Forum Discussion
pdteo
Jan 03, 2022Brass Contributor
MacOS Monterey - Disable Files on Demand
I use OneDrive to synch all my files with another computer at work and just upgraded to Monterey. I need to be able to search for data in the files using Spotlight/Quick Look etc. so I typically do a...
- Jan 03, 2022That sounds strange. I would expect it to be one or the other as you say. On my own Mac running Monterey I cannot duplicate your issue. As you say, you can't disable FOD from the OneDrive client settings but you should be able to do this with a PList as per https://docs.microsoft.com/en-us/onedrive/deploy-and-configure-on-macos#filesondemandenabled
S_Fitzgerald
Jan 31, 2022Copper Contributor
TAIngalls Thanks! your MD5 trick worked for me to fix the two icons issue, but it takes a long time to run. Do you know of another command that could do the same thing but a bit faster? I have 150 Gb of small (node.js etc) files to get through.
TAIngalls
Jan 31, 2022Copper Contributor
The first time that you run the find with md5 it will take quite a long time. After the first long run you should be able to run the following that only scans items modified within the last day. I did see that someone else ran "head -n 1" instead to only read the first line of each file. I chose to go with md5 since I wasn't sure if something like the head command would have issues with binary files or not.

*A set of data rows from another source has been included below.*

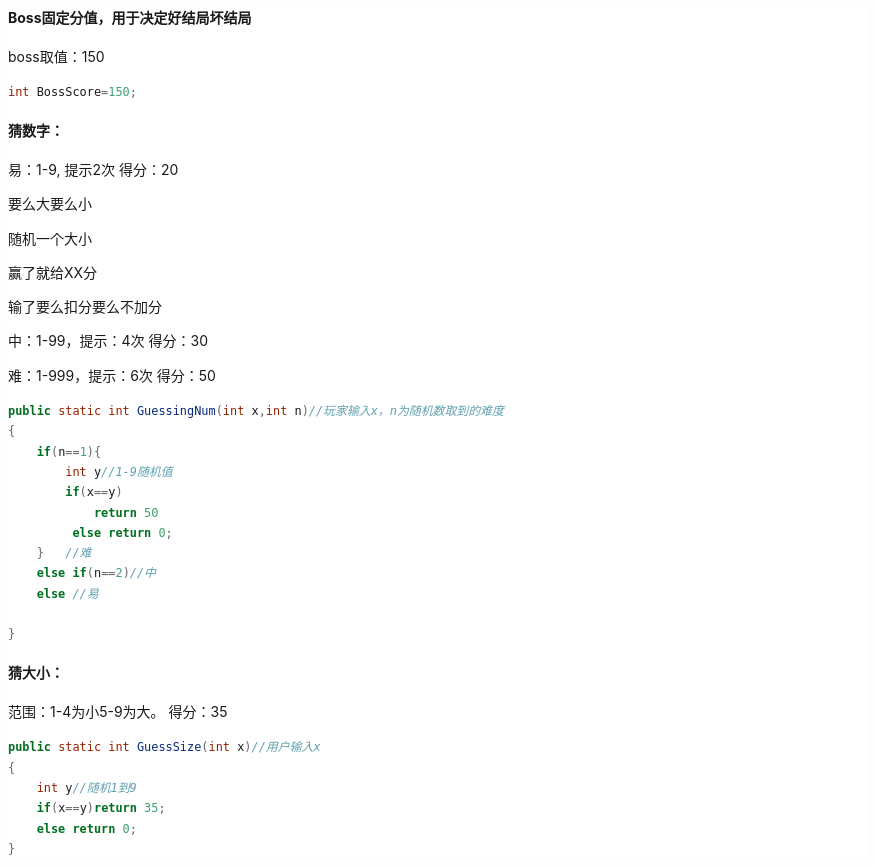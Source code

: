 

#### Boss固定分值，用于决定好结局坏结局

boss取值：150

```java
int BossScore=150;
```





#### 猜数字：

易：1-9,  提示2次           得分：20

要么大要么小

随机一个大小

赢了就给XX分

输了要么扣分要么不加分

中：1-99，提示：4次     得分：30

难：1-999，提示：6次   得分：50

```java
public static int GuessingNum(int x,int n)//玩家输入x，n为随机数取到的难度
{
	if(n==1){
        int y//1-9随机值
        if(x==y)
        	return 50
         else return 0;
    }   //难
    else if(n==2)//中
    else //易

}
```



#### 猜大小：

范围：1-4为小5-9为大。  得分：35

```JAVA
public static int GuessSize(int x)//用户输入x
{
    int y//随机1到9
    if(x==y)return 35;
    else return 0;
}
```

find /Users/USERNAME/OneDrive/ -type f -newermt $(date -v -1d +'%Y-%m-%d') -exec md5 '{}' \;
- garethoakes1Jan 31, 2022Copper Contributor
TAIngalls this worked perfectly for me, no issues with binary files and quite fast:
find . -type f -exec head -c 1 {} \;
- S_FitzgeraldJan 31, 2022Copper ContributorThanks, that sounds like a good approach until MS fixes this, or I find another cloud sync service.